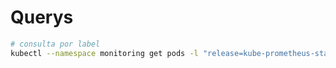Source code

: # Querys

```bash
# consulta por label
kubectl --namespace monitoring get pods -l "release=kube-prometheus-stack"
```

Problem to work on:
Could you return all of the entries above exactly, without any images?

Task output:
Source code

: # Querys

```bash
# consulta por label
kubectl --namespace monitoring get pods -l "release=kube-prometheus-stack"
```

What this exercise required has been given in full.